Limitations & Future Work¶
- The method relies on performing SVD on layer-wise task matrices. While an offline operation, this may become a bottleneck for larger models, higher-rank updates, or multi-layer full-weight merging.
- The theory mainly explains linear weight merging and local linear layer behavior; its explanation for non-linear functional combinations, token distribution changes, and dynamic routing at inference time remains limited.
- SVC balances all tasks in a data-free manner by default. If a user genuinely cares about specific task priorities, they would need to combine this with the target-task calibration or additional preference information mentioned in the paper.
- Current experiments cover vision, NLP, and 7B-class LLMs, but further testing on instruction tuning, multimodal adapter merging, LoRA merging, and safety-aligned model merging for spectral over-accumulation is possible.
Related Work & Insights¶
- vs Task Arithmetic: Task Arithmetic sums task vectors directly, which is simple and efficient but prone to over-accumulating shared directions; SVC can serve as its post-processor, improving 8-task ViT-B/32 from 68.9 to 81.9.

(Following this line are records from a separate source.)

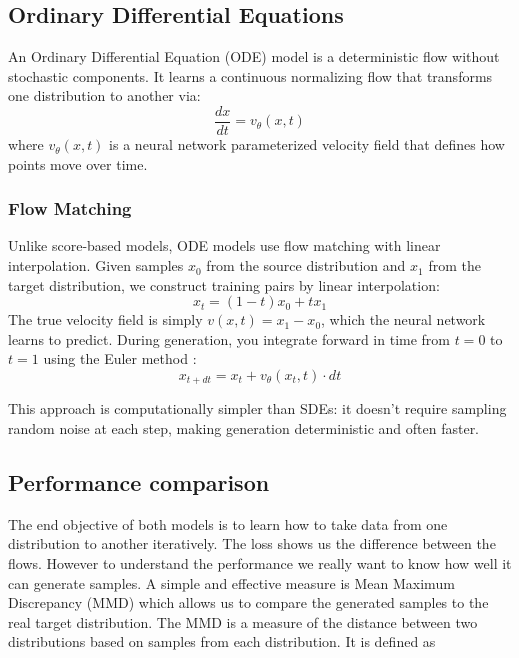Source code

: \documentclass[conference,a4paper]{IEEEtran}
\begin{document}
\subsection{Ordinary Differential Equations}

An Ordinary Differential Equation (ODE) model \cite{lipmanFlowMatchingGenerative2023} is a deterministic flow without stochastic components. It learns a continuous normalizing flow that transforms one distribution to another via:
\begin{equation}
    \frac{dx}{dt} = v_\theta(x, t)
\end{equation}
where $v_\theta(x, t)$ is a neural network parameterized velocity field that defines how points move over time.

\subsubsection{Flow Matching} Unlike score-based models, ODE models use flow matching with linear interpolation. Given samples $x_0$ from the source distribution and $x_1$ from the target distribution, we construct training pairs by linear interpolation:
\begin{equation}
    x_t = (1-t)x_0 + tx_1
\end{equation}
The true velocity field is simply $v(x, t) = x_1 - x_0$, which the neural network learns to predict.
During generation, you integrate forward in time from $t=0$ to $t=1$ using the Euler method \cite{burdenNumericalAnalysis2016}:
\begin{equation}
    x_{t+dt} = x_t + v_\theta(x_t, t) \cdot dt
\end{equation}

This approach is computationally simpler than SDEs: it doesn't require sampling random noise at each step, making generation deterministic and often faster.

\subsection{Performance comparison}

The end objective of both models is to learn how to take data from one distribution to another iteratively. The loss shows us the difference between the flows. However to understand the performance we really want to know how well it can generate samples. A simple and effective measure is Mean Maximum Discrepancy (MMD) \cite{grettonKernelMethodTwoSample2008} which allows us to compare the generated samples to the real target distribution. The MMD is a measure of the distance between two distributions based on samples from each distribution. It is defined as
\end{document}
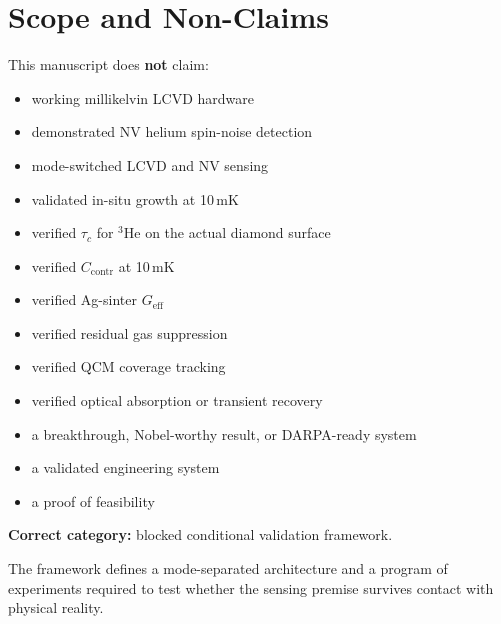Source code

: \documentclass[12pt,a4paper]{article}
\newcommand{\blocked}{\textsc{blocked}}
\newcommand{\conditional}{\textsc{conditional}}
\newcommand{\derivedcheck}{\textsc{derived\_check}}
\newcommand{\unknown}{\textsc{unknown}}
\begin{document}
\begin{abstract}
Gate counts: 0~\textsc{Pass} $|$ 39~\conditional{} $|$ 0~\textsc{Fail}
$|$ 2~\unknown{} $|$ 21~\blocked{} $|$ 1~\derivedcheck{} (D9, gas kinetics).
\medskip

\noindent\textbf{Canonical gate-table summary (single source of truth, generated by
\texttt{qta\_full\_sim.py}):} 63 total gates --- 0 PASS, 39 CONDITIONAL, 21 BLOCKED,
2 UNKNOWN, 1 DERIVED\_CHECK. Canonical $\tau_c$ threshold: 292\,$\mu$s (v3.3). The
27.728\,$\mu$s value (v3.0) is SUPERSEDED, NOT\_CANONICAL, NOT\_LIVE\_GATE\_LOGIC.

\end{abstract}

\section{Scope and Non-Claims}
\label{sec:nonclaims}

This manuscript does \textbf{not} claim:
\begin{itemize}[noitemsep]
  \item working millikelvin LCVD hardware
  \item demonstrated NV helium spin-noise detection
  \item mode-switched LCVD and NV sensing
  \item validated in-situ growth at 10\,mK
  \item verified $\tau_c$ for $^3$He on the actual diamond surface
  \item verified $C_\mathrm{contr}$ at 10\,mK
  \item verified Ag-sinter $G_\mathrm{eff}$
  \item verified residual gas suppression
  \item verified QCM coverage tracking
  \item verified optical absorption or transient recovery
  \item a breakthrough, Nobel-worthy result, or DARPA-ready system
  \item a validated engineering system
  \item a proof of feasibility
\end{itemize}

\textbf{Correct category:} blocked conditional validation framework.

The framework defines a mode-separated architecture and a program of
experiments required to test whether the sensing premise survives contact with
physical reality.
\end{document}

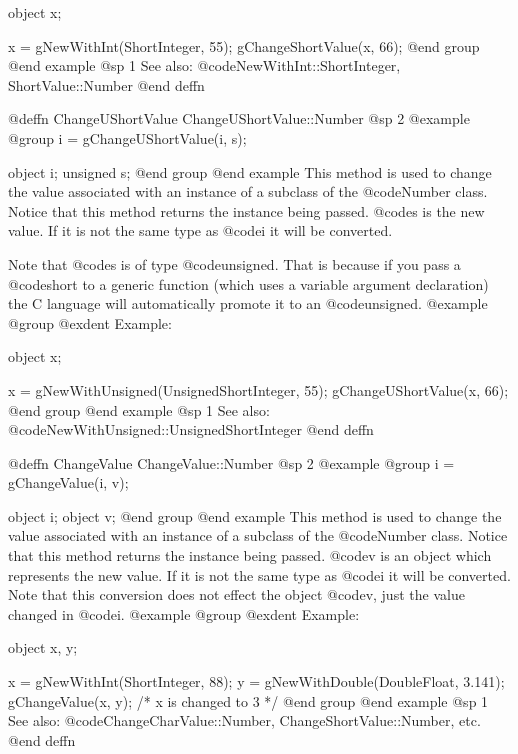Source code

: object  x;

x = gNewWithInt(ShortInteger, 55);
gChangeShortValue(x, 66);
@end group
@end example
@sp 1
See also:  @code{NewWithInt::ShortInteger, ShortValue::Number}
@end deffn









@deffn {ChangeUShortValue} ChangeUShortValue::Number
@sp 2
@example
@group
i = gChangeUShortValue(i, s);

object  i;
unsigned  s;
@end group
@end example
This method is used to change the value associated with an instance of
a subclass of the @code{Number} class.  Notice that this method
returns the instance being passed.  @code{s} is the new value.
If it is not the same type as @code{i} it will be converted.

Note that @code{s} is of type @code{unsigned}.  That is because if you pass a
@code{short} to a generic function (which uses a variable argument
declaration) the C language will automatically promote it to an
@code{unsigned}.
@example
@group
@exdent Example:

object  x;

x = gNewWithUnsigned(UnsignedShortInteger, 55);
gChangeUShortValue(x, 66);
@end group
@end example
@sp 1
See also:  @code{NewWithUnsigned::UnsignedShortInteger}
@end deffn










@deffn {ChangeValue} ChangeValue::Number
@sp 2
@example
@group
i = gChangeValue(i, v);

object  i;
object  v;
@end group
@end example
This method is used to change the value associated with an instance of a
subclass of the @code{Number} class.  Notice that this method returns
the instance being passed.  @code{v} is an object which represents the
new value.  If it is not the same type as @code{i} it will be converted.
Note that this conversion does not effect the object @code{v}, just
the value changed in @code{i}.
@example
@group
@exdent Example:

object  x, y;

x = gNewWithInt(ShortInteger, 88);
y = gNewWithDouble(DoubleFloat, 3.141);
gChangeValue(x, y);    /*  x is changed to 3  */
@end group
@end example
@sp 1
See also:  @code{ChangeCharValue::Number, ChangeShortValue::Number, etc.}
@end deffn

- vs TIES / DARE: These methods mostly handle sign conflicts or sparsify conflicting updates at the parameter level; SVC focuses on global spectral structure, thus addressing the problem of "non-conflicting but over-strong" shared directions.
- vs TSV-M / Iso-C / Iso-CTS: These methods already use a spectral perspective to construct merged updates; SVC differs by diagnosing output subspace overlap after merging as a post-processor, without needing to rewrite the basic merging rules.
- Insight: For the fusion of adapters, LoRA, and specialist models, merging quality may depend not only on task correlation but also on whether shared directions are repetitively magnified spectrally; similar diagnostics could be used in the future to select task combinations for merging.
Rating¶
- Novelty: ⭐⭐⭐⭐☆ Spectral space merging has an existing foundation, but formalizing shared knowledge over-accumulation through output space projection and singular value inflation is highly distinctive.
- Experimental Thoroughness: ⭐⭐⭐⭐☆ Covers vision and language, multiple mergers, and ablations; conclusions are solid, though more real-world LLM adapter merging cases would be more complete.
- Writing Quality: ⭐⭐⭐⭐☆ Motivation, theory, and algorithms are naturally linked. A few tables are information-dense and require familiarity with the model merging background.
- Value: ⭐⭐⭐⭐⭐ As a training-free, data-free post-processor, it is highly practical and provides a clear diagnostic tool for model merging failure analysis.